October 24, 2011 8:23:04 PM PDT
The concept of a village supporting each other can now be applied to California seniors to help make their golden years comfortable and productive. Around the nation they're forming networking groups and California alone has 10 senior villages with more in the planning stages.

Bob Wendlinger of Oakland has dementia and it kept him from writing his memoir. That's when his wife reached out to an organization called Ashby Village which provides volunteers. An audio version of his life was recently completed.

"I don't think I would have finished it. So I feel good about the whole thing," said Wendlinger.

Ashby Village has 170 senior members and 60 volunteers serving Berkeley, El Cerrito, Albany, Kensington, Emeryville and a small portion of Oakland.

"And they offer assistance in transportation, in home improvement, home care, cooking, gardening, dog walking, whatever people's needs are that help them to continue living independently," said Ashby Village executive director Andy Gaines.

It's not cheap; it's $750 a year per person -- about $62 a month.

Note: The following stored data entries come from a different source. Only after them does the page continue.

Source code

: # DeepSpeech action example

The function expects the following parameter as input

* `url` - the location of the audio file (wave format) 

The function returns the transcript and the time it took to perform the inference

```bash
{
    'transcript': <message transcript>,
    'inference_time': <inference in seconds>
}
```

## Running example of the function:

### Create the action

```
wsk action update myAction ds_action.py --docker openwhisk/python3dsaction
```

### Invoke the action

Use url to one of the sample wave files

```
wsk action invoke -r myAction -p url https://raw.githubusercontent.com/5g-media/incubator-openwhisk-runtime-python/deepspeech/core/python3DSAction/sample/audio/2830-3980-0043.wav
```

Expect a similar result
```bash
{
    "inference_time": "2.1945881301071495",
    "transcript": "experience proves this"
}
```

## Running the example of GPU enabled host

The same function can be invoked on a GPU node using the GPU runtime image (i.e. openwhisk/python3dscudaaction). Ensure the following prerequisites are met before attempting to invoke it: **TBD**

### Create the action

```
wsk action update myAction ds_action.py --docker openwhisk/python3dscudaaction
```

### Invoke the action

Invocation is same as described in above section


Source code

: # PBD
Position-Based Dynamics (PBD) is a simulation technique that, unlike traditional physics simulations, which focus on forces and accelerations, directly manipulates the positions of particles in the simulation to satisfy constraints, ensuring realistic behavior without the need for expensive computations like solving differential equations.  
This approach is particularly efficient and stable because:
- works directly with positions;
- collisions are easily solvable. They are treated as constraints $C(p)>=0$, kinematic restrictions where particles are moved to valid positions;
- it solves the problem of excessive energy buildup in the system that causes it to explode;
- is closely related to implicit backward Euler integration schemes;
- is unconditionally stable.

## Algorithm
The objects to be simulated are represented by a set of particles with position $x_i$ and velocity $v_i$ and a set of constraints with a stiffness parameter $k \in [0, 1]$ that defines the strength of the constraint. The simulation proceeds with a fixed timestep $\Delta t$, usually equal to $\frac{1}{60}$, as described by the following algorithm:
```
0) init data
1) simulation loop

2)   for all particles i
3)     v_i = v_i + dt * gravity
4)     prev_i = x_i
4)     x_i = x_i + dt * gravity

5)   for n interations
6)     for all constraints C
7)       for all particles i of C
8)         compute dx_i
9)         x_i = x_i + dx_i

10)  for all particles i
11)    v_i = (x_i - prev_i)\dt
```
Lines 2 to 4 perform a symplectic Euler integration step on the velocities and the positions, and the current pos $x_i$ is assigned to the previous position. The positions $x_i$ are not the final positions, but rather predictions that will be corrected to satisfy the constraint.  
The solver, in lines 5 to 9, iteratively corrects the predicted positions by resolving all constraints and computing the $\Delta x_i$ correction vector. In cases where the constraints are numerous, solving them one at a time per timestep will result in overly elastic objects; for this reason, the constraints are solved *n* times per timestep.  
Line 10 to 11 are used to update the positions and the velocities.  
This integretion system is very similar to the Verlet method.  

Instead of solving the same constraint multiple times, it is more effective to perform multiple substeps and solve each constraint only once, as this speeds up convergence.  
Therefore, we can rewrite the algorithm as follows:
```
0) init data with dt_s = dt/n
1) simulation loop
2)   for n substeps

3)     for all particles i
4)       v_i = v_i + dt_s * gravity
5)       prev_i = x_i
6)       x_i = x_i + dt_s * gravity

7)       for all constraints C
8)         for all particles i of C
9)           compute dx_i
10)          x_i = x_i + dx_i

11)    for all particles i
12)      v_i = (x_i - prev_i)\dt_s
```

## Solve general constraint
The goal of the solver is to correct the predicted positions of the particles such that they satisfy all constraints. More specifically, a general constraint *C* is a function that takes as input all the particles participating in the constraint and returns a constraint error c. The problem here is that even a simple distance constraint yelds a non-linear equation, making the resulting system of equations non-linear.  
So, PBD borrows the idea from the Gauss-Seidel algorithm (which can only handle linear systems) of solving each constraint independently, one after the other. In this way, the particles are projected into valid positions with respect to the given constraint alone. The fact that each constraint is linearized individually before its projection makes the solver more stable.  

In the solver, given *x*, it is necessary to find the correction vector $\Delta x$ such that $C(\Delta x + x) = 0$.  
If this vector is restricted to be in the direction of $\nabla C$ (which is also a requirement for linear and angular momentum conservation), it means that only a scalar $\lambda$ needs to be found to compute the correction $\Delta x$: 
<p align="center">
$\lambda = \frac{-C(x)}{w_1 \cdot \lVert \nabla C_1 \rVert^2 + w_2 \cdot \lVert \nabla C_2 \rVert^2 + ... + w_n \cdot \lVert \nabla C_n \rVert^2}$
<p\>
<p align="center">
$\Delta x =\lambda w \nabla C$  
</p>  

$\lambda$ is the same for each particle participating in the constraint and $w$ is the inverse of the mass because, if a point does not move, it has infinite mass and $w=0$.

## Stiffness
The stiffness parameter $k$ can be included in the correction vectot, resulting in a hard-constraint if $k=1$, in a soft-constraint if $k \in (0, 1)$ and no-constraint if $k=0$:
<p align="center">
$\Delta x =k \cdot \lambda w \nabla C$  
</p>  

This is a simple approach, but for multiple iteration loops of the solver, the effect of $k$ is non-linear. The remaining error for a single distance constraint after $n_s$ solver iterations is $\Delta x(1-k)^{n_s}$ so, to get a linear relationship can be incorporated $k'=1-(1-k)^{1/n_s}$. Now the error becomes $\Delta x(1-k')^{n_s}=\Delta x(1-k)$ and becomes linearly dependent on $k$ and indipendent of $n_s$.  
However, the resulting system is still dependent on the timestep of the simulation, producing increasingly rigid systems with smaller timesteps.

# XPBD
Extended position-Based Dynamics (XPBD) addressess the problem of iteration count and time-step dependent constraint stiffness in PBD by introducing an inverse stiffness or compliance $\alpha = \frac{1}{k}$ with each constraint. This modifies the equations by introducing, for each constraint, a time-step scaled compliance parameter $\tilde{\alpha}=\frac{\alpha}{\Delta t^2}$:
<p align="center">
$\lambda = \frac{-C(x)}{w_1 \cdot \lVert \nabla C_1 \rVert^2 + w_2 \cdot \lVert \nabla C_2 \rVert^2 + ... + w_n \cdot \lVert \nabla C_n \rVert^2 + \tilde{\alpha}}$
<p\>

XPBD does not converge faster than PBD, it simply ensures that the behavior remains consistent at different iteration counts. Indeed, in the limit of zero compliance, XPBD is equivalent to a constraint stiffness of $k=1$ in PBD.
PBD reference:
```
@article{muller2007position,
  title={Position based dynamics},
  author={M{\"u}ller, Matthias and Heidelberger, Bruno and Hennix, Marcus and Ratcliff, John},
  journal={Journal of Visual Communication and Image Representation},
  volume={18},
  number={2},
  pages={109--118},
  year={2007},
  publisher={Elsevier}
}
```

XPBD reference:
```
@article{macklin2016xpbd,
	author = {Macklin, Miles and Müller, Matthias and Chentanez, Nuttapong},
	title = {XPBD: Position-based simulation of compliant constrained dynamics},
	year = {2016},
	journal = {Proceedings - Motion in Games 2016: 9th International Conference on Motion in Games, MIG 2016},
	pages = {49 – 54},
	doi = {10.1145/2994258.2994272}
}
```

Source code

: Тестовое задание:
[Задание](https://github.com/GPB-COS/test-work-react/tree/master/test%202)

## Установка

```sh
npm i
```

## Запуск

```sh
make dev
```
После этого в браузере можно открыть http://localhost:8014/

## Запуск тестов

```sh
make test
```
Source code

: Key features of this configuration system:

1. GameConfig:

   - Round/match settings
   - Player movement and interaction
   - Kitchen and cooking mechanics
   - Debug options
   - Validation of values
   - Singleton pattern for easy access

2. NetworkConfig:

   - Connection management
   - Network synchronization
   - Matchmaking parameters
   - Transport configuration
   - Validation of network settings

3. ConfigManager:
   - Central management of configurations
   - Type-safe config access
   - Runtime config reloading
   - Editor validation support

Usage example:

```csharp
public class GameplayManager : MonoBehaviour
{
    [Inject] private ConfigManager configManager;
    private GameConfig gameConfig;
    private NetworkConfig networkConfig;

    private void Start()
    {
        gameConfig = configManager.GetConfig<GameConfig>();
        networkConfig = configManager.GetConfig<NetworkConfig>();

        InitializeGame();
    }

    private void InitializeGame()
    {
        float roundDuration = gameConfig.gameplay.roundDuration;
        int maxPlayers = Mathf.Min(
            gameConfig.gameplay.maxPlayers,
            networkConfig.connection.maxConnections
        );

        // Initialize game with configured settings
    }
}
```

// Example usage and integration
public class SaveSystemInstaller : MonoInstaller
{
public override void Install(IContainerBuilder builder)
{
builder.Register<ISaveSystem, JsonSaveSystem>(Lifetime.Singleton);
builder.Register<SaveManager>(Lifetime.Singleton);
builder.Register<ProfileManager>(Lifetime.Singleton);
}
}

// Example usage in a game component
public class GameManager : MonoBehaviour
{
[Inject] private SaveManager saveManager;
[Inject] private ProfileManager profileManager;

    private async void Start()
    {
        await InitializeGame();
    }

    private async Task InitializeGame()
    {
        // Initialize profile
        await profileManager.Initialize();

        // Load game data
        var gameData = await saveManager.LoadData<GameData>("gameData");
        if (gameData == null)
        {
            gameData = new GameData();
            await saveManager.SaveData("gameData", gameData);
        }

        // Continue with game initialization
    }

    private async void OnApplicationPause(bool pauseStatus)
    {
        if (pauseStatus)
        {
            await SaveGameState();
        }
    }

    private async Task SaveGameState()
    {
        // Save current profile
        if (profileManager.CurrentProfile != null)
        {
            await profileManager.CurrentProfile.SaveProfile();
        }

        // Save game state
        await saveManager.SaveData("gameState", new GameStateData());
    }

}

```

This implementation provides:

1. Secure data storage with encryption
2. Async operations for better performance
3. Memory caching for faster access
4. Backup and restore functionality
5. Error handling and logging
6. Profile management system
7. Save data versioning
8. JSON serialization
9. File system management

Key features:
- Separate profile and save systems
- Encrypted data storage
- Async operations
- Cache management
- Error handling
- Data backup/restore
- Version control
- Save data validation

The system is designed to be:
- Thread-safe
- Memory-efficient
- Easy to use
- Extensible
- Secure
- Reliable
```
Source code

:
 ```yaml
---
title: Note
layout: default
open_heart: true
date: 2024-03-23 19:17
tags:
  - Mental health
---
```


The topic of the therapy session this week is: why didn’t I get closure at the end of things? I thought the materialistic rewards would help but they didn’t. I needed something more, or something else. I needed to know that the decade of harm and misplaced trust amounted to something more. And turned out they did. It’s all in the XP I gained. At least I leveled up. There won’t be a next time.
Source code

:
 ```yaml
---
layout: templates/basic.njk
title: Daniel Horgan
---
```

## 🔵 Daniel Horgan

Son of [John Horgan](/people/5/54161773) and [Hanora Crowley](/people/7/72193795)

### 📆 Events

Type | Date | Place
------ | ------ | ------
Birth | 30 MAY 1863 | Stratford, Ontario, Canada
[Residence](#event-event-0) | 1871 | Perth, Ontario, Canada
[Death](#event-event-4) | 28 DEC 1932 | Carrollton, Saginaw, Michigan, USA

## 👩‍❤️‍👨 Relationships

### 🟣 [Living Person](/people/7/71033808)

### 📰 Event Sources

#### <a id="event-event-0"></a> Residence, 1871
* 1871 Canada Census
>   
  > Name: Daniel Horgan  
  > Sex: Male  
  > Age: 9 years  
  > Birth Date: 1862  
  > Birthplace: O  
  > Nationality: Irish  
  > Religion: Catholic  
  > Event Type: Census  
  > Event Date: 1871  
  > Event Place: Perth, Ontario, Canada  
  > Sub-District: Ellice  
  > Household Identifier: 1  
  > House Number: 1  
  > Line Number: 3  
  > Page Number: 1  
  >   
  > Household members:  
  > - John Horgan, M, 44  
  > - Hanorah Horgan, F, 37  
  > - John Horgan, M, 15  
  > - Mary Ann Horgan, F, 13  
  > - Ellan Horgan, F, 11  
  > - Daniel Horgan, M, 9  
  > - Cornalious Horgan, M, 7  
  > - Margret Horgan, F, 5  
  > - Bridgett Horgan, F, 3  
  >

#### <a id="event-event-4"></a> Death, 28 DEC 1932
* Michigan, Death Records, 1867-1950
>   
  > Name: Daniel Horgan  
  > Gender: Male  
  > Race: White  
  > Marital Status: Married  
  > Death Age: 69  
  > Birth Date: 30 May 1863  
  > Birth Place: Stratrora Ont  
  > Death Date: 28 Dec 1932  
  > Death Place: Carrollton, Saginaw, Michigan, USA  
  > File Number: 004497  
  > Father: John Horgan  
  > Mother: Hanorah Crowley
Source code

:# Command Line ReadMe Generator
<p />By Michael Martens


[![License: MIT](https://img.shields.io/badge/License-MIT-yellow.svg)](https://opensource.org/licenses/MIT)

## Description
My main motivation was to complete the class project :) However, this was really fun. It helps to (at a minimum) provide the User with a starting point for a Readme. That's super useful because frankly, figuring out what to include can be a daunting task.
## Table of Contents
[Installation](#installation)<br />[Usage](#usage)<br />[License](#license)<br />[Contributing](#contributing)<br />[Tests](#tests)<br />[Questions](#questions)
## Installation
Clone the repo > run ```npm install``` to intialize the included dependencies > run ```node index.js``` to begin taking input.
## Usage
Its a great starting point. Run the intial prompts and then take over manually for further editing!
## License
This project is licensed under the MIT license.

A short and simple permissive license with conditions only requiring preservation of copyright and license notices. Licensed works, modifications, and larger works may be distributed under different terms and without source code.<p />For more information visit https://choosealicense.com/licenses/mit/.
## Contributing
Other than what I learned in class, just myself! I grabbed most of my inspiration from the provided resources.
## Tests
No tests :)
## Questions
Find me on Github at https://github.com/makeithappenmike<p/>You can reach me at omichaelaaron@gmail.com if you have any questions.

But those who can afford it, say they get a lot of support. For example, Wendlinger's wife, Joan Cole, sings in a chorus every Thursday night.

"I don't like leaving Bob alone, so I ask for a volunteer who could be with Bob and have movie night here," said Cole.

Currently, there are other villages nationwide with about 11,000 senior members. The Village To Village Network met on Monday in Oakland to discuss adding more villages. San Francisco already has two.

"If they fall and break a hip or if they have a stroke, nobody knows that's going to happen until it's too late," said Jonee Levy from Next Village San Francisco.

A report from the city and county of San Francisco points out that in 2008 there were about 160,000 seniors or 20 percent of the population. It's now estimated that by 2030 San Francisco will have more than 250,000 seniors.

More services for seniors will be needed.

"The family that used to be there, the children grow up and go away," said Mark Goldman, a Albany Village volunteer.

He says more volunteers will be needed to support an ever growing aging population.